Si Jon tertawa satire. Dia sendiri tak tahu apa yang benar-benar baik, yang seharusnya ia inginkan. Seakan quote-quote para ulama tergambar di pikirannya. Tentang Umar yang berbicara tentang Takdir, Ibn Athoilah yang berbicara tentang Rahmat Allah di manapun, tentang Ibn Arabi yang berbincang bahwa keburukan itu ciptaan pikiran manusia sendiri. Ia seakan sudah selesai, dan tak mau mengikuti keinginan-keinginannya sendiri. Singkat kata, ia tak peduli apa-apa lagi.

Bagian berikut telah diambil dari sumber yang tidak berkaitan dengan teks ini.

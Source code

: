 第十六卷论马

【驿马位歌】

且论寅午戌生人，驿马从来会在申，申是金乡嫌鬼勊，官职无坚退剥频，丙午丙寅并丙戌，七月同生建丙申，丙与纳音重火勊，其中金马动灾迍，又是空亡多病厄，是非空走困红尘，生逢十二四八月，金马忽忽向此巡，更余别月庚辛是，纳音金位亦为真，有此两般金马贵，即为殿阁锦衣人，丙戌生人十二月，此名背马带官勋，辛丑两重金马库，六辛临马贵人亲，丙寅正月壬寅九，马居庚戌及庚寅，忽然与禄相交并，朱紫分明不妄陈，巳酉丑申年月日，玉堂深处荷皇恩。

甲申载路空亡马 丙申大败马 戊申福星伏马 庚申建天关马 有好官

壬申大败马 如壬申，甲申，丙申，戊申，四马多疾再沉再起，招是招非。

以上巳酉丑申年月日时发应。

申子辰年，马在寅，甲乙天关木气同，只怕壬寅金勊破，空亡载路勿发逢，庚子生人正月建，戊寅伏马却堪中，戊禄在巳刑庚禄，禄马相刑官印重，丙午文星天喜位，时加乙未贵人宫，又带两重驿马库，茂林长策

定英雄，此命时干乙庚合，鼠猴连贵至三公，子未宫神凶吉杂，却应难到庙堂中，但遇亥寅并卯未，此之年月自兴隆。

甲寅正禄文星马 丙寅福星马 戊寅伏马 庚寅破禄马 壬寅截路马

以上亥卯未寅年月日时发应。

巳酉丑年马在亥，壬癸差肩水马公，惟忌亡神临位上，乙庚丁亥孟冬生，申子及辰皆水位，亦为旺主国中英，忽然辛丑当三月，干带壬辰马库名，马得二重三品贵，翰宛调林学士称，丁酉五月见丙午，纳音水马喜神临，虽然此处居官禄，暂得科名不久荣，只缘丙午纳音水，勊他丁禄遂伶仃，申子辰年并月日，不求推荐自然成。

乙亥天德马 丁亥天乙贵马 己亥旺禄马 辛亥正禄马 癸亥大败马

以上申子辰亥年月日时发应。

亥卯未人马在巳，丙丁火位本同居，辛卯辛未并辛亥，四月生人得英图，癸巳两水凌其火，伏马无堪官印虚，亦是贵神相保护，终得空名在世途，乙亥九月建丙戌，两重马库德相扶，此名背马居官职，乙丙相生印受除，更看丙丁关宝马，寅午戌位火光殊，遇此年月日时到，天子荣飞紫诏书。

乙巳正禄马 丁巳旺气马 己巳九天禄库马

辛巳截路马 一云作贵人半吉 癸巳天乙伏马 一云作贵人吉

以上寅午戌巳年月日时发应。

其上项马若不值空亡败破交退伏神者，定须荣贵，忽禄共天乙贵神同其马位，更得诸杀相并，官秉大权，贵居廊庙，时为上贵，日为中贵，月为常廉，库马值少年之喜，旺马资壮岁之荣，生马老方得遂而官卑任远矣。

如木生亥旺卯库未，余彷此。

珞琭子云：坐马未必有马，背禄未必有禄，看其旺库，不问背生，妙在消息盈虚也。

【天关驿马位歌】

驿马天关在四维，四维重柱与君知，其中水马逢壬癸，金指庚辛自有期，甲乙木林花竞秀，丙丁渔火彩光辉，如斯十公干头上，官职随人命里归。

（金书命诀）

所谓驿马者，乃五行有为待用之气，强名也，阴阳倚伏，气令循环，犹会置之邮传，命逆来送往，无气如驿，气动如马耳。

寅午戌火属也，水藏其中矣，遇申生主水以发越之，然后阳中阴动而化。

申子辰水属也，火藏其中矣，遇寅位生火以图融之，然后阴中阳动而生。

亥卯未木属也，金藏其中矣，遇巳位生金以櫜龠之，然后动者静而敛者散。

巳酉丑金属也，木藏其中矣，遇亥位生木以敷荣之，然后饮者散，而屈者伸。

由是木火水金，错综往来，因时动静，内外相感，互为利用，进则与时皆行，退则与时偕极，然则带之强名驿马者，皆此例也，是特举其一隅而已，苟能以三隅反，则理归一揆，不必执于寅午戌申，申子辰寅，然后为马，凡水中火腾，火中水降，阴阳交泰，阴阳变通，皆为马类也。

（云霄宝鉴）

Tentang memainkan Simalakama, Jon sudah selesai. Ia sudah tak peduli lagi dengan apa yang akan terjadi. Tak peduli lagi dengan apa yang ia pikirkan. Tak peduli lagi ia akan diazab atau dilemparkan ke neraka. Tak peduli dan merasa 'apa enaknya masuk surga?'. Ia sudah selesai dengan hawa dan nafsunya sendiri. Bergerak bagaimana alam, lingkungan membutuhkannya. Ia sudah selesai bahkan dengan pikirannya sendiri.